Groundbreaking research from the University of Nottingham in the U.K. has shown how the self-destruction of glioblastoma cells can be triggered by harnessing the power of electromagnetic fields via miniature bio-nanoantennae.
Although still in the early stages of development, the technology has the potential to make a huge impact on this notoriously difficult to treat disease as well as the field of oncology in general.
Speaking to Inside Precision Medicine, lead researcher Dr Frankie Rawson, from the School of Pharmacy, said the development of the gold bipolar nanoelectrodes, termed bio-nanoantennae, was based on earlier research that revealed all cells, particularly cancer cells, possess electrical activity pivotal to cancer progression.
“This electrical activity propels rapid cancer cell proliferation, making it a hallmark of the disease,” Rawson explains. “Our insight was that by manipulating these underlying electrical pathways, we could potentially impede or even eliminate cancer cells. However, at that juncture, no suitable technology existed to precisely target these pathways and exert control over cell growth or the eradication of cancer cells.”
The bio-nanoantennae, which enter the cells via endocytosis and are a similar size to intracellular molecules, work like miniature batteries, allowing the investigators to introduce electricity into the cancer cells and subsequently trigger apoptosis.
“Our pioneering concept involved the potential regulation of electron transfer within cytochrome C by employing electromagnetic fields, particularly when linked to our nanoantennae,” says Rawson. When cytochrome C releases an electron, it initiates a cascade of events that lead to cell death.
“These nanoantennae effectively localized a voltage that directed an electron away from the [cytochrome C] protein. Consequently, we could exert precise control over whether the protein would donate an electron or not, effectively triggering apoptosis,” he explains. “This hypothesis served as the bedrock of our research and ultimately stood as a validated breakthrough.”
The researchers showed that when the bio-nanoantennae were electrically stimulated in glioblastoma cells for 12 hours, there was a 50% reduction in cellular metabolic activity that correlated with increased cell death.
Unexpectedly, the effect was specific to the glioblastoma cells and was not observed in cortical astrocytes.
Further analysis showed the glioblastoma cells exhibit upregulated pathways that are absent in their healthy astrocyte cell counterparts, from which the cancer cells originate. Rawson notes: “This suggests that these pathways play a pivotal role in why our technology specifically targets cancer cells without affecting healthy ones. However, it’s important to note that comprehending the intricacies of this mechanism requires further investigation, and it’s too early to draw definitive conclusions.”
Another “astounding” finding, according to Rawson, was the discovery that the intracellular electricity generation relies on a quantum mechanical effect. “For decades, we’ve recognized that quantum effects play a role in controlling biological processes, but until now, we lacked a means to control them in a meaningful and selective manner.
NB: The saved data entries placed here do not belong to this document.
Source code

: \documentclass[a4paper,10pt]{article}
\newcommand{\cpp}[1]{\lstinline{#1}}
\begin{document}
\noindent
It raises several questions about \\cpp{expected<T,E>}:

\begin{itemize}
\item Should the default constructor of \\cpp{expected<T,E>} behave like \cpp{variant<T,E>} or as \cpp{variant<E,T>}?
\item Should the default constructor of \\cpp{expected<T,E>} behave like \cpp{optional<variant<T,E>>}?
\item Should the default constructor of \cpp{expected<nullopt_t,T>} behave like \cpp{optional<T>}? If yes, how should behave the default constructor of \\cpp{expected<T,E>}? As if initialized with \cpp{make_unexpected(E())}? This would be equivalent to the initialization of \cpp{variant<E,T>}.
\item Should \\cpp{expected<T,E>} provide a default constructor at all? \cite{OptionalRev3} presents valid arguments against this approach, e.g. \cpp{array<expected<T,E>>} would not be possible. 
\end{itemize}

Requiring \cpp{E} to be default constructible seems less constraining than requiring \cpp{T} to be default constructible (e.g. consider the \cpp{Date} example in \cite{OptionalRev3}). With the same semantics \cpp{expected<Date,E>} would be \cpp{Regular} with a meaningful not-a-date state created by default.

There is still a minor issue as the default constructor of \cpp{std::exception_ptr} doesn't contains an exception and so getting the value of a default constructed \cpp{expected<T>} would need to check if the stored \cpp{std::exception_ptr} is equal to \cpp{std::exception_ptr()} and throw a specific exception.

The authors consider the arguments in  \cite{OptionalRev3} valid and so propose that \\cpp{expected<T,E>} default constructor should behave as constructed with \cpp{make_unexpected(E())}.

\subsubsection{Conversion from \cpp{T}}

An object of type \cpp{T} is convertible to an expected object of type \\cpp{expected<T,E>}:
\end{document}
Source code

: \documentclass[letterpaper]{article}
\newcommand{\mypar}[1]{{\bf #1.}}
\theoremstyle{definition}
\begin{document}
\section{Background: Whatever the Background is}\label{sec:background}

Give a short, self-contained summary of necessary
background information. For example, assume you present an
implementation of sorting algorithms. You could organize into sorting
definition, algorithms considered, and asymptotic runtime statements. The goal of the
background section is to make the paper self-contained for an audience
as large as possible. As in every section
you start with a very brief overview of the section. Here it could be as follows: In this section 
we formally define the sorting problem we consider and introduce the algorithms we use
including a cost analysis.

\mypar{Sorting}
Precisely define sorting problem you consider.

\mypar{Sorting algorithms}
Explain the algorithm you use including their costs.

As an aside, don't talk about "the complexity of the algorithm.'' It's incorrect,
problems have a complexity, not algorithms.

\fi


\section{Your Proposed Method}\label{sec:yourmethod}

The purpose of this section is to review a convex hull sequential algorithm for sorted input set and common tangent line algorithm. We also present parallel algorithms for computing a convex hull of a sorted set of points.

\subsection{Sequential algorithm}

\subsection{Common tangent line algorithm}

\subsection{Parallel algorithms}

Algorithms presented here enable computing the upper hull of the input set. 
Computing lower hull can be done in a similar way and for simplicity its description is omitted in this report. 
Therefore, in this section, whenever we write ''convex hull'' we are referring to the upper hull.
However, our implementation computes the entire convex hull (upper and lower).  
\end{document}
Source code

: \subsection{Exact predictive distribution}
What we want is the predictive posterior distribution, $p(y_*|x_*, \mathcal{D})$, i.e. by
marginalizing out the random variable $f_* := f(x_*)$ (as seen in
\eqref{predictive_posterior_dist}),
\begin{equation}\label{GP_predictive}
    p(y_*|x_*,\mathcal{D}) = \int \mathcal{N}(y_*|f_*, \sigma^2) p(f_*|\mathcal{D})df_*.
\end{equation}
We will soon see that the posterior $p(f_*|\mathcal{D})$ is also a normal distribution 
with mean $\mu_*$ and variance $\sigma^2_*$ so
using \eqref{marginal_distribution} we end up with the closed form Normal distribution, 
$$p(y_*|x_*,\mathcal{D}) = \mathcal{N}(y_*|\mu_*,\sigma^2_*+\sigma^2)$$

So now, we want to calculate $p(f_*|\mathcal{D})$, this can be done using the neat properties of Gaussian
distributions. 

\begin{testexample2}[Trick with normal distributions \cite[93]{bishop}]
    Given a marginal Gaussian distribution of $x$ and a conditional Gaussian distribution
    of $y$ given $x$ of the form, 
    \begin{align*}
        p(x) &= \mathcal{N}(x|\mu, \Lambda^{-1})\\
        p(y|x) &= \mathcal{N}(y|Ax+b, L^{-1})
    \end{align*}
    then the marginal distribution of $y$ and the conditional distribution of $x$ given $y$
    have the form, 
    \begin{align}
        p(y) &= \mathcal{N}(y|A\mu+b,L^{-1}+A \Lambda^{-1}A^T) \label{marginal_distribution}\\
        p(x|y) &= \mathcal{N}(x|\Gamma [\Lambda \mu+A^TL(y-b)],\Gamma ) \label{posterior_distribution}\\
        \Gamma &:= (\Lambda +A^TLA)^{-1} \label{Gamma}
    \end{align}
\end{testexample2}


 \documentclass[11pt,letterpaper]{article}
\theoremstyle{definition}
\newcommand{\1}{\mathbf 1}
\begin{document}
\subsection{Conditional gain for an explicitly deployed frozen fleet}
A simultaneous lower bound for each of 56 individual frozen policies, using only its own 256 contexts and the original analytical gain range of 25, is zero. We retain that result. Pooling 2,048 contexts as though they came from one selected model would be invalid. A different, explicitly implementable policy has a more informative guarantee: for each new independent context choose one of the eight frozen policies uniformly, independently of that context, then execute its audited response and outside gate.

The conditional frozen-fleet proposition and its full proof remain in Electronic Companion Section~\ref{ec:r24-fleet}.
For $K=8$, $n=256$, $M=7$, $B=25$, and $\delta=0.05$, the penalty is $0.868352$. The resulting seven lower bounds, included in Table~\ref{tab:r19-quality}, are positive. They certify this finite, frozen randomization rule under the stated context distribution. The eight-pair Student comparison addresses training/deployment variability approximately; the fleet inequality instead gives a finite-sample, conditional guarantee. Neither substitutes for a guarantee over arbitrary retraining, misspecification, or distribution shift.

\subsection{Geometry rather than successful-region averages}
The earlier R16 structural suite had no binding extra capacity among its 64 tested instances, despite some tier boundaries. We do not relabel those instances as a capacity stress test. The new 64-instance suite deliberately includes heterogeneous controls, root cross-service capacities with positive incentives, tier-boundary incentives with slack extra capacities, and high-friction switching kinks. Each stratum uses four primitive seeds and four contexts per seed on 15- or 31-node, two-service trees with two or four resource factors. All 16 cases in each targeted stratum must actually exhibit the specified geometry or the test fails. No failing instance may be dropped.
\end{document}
This marks the first instance of developing a tool to precisely manage a quantum mechanical effect within cells, opening up exciting possibilities for understanding and controlling various aspects of biology.”
The quantum mechanical process in question, referred to by the researchers as quantum biological tunneling, is the movement of the electron away from the bio-nanoantenna through a biological barrier to initiate apoptosis.
“To put it simply, without quantum biological tunneling, we wouldn’t see the signal that initiates apoptosis. It’s a bit like a quantum signal. And because the end result of this whole process is the death of the cancer cell, it’s like a quantum therapy. So, you can think of any treatment that uses a quantum phenomenon to achieve its effect as a quantum therapy,” Rawson remarks.
The researchers have also demonstrated similar effects in other types of cancer cells including bile duct cancer, but it will be some time before the technology reaches the clinic.
Yet the team has already taken important initial steps to translate the work to practical applications including filing a patent and securing funding from the UK Medical Research Council to conduct early proof-of-concept experiments in vivo.
“Our next objectives involve advancing our work to the in vivo stage, where we’ll refine the stimulation device for applying the electrical input we’ve developed,” says Rawson. “Additionally, we’ll focus on improving the delivery system for the bio-nanoantenna after addressing the primary tumor. Finally, we’ll need to conduct clinical trials to demonstrate the safety and efficacy of our approach, aligning with our cautious but high expectations.”
The study findings are published in Nature Nanotechnology.